The Dow Jones Industrial Average tends to repeat itself in uncanny blocks of price movement. After years of research, I am convinced that all price patterns in the future have already taken place sometime in the past - albeit with different parameters.
The key to unlocking the value of fractals is to understand the general shape that links past sequences of price action with those unraveling in the present. It is difficult to "see" how price action from one period (usually from the past) can be transformed through time compression to yield a near-identical structure to an actual fractal happening today. This is understandable - there is no exact science underlying this already abstract method of price forecasting.

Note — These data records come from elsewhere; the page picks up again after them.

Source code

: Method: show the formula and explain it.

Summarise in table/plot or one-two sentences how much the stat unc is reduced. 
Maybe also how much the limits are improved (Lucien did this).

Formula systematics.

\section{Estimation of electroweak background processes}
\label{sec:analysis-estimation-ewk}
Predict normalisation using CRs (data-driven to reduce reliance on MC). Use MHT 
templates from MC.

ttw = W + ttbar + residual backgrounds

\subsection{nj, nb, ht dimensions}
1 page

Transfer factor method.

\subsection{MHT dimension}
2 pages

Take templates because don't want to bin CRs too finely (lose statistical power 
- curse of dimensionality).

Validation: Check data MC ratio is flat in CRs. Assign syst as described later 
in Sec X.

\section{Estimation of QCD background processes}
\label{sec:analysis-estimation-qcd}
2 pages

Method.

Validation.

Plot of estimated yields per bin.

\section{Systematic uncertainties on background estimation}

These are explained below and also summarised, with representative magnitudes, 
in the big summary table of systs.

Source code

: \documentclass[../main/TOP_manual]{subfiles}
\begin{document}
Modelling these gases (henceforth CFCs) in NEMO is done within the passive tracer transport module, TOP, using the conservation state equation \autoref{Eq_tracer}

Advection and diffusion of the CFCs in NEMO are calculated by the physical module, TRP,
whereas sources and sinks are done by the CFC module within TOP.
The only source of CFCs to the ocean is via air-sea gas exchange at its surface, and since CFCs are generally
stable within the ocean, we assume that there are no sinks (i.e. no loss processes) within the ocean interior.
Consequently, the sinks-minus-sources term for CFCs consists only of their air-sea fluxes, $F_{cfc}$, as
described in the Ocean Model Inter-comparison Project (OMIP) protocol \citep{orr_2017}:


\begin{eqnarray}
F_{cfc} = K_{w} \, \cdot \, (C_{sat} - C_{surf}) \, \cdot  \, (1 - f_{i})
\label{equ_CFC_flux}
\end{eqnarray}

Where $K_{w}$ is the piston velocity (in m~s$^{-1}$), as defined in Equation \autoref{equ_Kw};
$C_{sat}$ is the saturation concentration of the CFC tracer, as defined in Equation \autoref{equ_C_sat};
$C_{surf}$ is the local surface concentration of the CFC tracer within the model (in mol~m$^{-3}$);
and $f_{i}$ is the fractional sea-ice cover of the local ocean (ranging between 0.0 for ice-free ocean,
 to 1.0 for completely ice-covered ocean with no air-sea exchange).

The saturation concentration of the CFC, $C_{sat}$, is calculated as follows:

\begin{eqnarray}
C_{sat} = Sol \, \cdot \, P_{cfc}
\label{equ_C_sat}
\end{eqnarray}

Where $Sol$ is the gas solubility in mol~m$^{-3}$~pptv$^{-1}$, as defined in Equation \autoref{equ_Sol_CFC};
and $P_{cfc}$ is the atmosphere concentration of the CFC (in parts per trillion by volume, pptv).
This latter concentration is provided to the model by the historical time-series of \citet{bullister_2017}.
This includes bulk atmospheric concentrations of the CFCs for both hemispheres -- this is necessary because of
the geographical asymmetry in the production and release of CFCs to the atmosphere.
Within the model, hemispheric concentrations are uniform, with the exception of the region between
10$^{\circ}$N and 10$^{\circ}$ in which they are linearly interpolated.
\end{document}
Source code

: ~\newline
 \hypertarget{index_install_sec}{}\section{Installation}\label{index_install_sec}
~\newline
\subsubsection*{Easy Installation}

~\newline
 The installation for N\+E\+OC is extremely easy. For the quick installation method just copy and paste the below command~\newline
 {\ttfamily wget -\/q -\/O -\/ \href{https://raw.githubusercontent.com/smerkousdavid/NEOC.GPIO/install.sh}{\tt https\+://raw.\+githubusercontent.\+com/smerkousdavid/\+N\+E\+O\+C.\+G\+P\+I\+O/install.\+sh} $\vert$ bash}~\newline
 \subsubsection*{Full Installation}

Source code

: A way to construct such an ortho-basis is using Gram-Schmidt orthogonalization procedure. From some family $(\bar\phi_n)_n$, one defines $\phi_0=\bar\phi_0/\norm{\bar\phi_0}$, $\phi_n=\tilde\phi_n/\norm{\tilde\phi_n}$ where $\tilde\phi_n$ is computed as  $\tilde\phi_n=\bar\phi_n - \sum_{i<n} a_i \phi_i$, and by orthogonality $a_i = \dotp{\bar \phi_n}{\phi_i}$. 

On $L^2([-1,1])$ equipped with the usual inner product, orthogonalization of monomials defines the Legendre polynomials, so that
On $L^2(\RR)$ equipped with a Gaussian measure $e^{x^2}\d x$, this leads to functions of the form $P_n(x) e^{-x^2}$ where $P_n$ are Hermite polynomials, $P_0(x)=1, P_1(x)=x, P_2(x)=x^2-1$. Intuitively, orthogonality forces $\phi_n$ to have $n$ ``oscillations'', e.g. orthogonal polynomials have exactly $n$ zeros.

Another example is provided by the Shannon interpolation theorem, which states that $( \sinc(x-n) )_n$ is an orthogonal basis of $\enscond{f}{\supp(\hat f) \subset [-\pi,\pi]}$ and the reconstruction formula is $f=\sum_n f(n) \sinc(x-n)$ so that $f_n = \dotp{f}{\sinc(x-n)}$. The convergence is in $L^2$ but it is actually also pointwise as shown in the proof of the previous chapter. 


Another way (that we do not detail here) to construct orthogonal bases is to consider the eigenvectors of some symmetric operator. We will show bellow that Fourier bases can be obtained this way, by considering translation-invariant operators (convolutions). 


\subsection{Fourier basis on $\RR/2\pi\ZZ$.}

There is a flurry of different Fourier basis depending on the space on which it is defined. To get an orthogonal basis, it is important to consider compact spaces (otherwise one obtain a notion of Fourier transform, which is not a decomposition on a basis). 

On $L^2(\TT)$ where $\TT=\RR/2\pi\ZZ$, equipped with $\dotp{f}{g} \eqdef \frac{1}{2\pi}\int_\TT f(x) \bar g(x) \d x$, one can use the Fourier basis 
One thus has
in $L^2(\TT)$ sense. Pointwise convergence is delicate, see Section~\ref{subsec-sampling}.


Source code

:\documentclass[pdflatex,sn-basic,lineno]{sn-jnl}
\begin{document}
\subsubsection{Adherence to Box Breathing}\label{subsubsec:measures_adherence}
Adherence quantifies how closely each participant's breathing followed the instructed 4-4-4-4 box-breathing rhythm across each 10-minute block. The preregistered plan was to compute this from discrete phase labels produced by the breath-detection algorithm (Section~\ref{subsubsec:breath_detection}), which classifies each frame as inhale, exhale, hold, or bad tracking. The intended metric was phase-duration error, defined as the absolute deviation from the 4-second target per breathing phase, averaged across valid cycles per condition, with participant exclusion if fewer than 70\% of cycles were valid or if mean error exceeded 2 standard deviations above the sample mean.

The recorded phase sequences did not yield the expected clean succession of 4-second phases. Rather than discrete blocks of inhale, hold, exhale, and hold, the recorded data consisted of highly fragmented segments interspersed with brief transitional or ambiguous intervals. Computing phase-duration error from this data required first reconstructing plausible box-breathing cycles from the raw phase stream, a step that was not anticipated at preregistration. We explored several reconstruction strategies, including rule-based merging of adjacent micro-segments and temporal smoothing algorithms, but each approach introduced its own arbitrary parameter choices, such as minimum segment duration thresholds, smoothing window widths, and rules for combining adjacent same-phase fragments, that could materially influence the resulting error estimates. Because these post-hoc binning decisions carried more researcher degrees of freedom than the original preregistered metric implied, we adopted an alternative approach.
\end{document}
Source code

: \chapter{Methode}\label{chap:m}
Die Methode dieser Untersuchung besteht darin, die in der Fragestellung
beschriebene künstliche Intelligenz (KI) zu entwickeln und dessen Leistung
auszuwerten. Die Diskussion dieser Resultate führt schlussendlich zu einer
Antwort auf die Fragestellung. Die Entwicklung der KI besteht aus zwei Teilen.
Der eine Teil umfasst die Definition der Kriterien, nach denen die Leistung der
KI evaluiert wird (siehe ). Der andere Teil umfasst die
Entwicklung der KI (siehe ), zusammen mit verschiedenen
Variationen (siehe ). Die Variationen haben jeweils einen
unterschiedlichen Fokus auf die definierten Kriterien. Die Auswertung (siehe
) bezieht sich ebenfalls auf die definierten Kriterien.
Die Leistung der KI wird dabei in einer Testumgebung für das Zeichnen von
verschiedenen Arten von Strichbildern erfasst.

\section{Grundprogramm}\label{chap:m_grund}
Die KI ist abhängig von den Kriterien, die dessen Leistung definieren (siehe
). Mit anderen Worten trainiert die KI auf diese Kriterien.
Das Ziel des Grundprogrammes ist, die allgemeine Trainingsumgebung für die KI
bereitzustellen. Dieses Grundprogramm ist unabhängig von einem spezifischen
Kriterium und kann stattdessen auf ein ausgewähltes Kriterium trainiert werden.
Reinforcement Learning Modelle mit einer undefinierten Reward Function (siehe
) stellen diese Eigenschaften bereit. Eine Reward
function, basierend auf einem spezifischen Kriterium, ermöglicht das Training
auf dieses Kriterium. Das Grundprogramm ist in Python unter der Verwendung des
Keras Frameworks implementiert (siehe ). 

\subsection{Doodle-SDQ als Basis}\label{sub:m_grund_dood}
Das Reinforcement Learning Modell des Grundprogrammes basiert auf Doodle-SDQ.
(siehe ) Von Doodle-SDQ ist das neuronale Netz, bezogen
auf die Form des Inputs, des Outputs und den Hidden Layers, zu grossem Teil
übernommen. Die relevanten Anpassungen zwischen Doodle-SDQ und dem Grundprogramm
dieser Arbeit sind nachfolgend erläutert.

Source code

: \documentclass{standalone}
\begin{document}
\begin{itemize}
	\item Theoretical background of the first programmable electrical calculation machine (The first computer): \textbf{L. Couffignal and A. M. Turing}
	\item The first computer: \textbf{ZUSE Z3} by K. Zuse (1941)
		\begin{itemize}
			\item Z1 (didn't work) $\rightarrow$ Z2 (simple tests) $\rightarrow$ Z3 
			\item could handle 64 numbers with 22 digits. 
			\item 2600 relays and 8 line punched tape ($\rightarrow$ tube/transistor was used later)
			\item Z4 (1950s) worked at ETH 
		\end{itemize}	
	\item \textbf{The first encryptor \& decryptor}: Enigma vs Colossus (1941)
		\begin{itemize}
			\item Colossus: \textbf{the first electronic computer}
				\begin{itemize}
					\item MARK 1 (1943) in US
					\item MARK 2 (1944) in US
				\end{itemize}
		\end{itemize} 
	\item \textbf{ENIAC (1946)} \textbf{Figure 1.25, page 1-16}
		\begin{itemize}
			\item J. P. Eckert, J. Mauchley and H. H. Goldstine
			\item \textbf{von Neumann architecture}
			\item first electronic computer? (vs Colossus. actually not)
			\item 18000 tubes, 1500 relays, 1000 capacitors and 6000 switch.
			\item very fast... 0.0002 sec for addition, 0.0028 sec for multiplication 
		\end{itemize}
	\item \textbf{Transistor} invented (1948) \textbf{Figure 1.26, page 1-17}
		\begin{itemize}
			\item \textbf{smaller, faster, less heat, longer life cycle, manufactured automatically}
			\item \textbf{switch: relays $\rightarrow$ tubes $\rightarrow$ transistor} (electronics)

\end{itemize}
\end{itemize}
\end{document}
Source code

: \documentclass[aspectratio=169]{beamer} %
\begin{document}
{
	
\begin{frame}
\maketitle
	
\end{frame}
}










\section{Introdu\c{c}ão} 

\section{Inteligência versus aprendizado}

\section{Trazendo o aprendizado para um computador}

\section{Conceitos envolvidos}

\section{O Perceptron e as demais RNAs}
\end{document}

Yet, when you do find an actual fractal from the past, you'll know it when the relative time of each wave within the pattern matches proportionately with those of the non-compressed pattern of today. This is a complex idea, but to simplify things, you can use the fib-based timing tool to carve out portions of price action against each other. For example, you can see the background lines separate out on both charts and line up with each other when stacked.
For this example presented above, the pattern from the 1899 Dow is approximately twice as long as the one forecasted above from today's Dow. Thus, each wave within the entire sequence can be compressed by a factor of two, and distributed evenly throughout the chart. A more precise way would be to identify the parts of the fractal that differ slightly in form from the present fractal and attribute relatively more time to those portions. For example, while the first "three" of both patterns is an expanding triangle, the 1899 version is heavily skewed in one direction while the similar triangle is biased in the opposite direction. To keep this discussion brief, you could argue that the fractal differentiation might be attributed to monetary easing and is therefore a more bullish expression of price action than in similar times past.
Accordingly, one can also "compress" the price levels, which will be logarithmically related over time. Obviously, comparing apples-apples price levels from 1899 and today would completely debase any sort of analysis derived therein. Much simpler than time compression, one could simply right-click the y-axis in any tradingview chart and select the logarithmic button. From there, comparing 1800s price action to 2000s price action becomes a simple enough exercise.
Hope this explanation offers some insight into the abstract world of fractals and the methods used to derive value from them.
Feel free to post any fractals from the DJI that might fit better than the one I chose from 1899!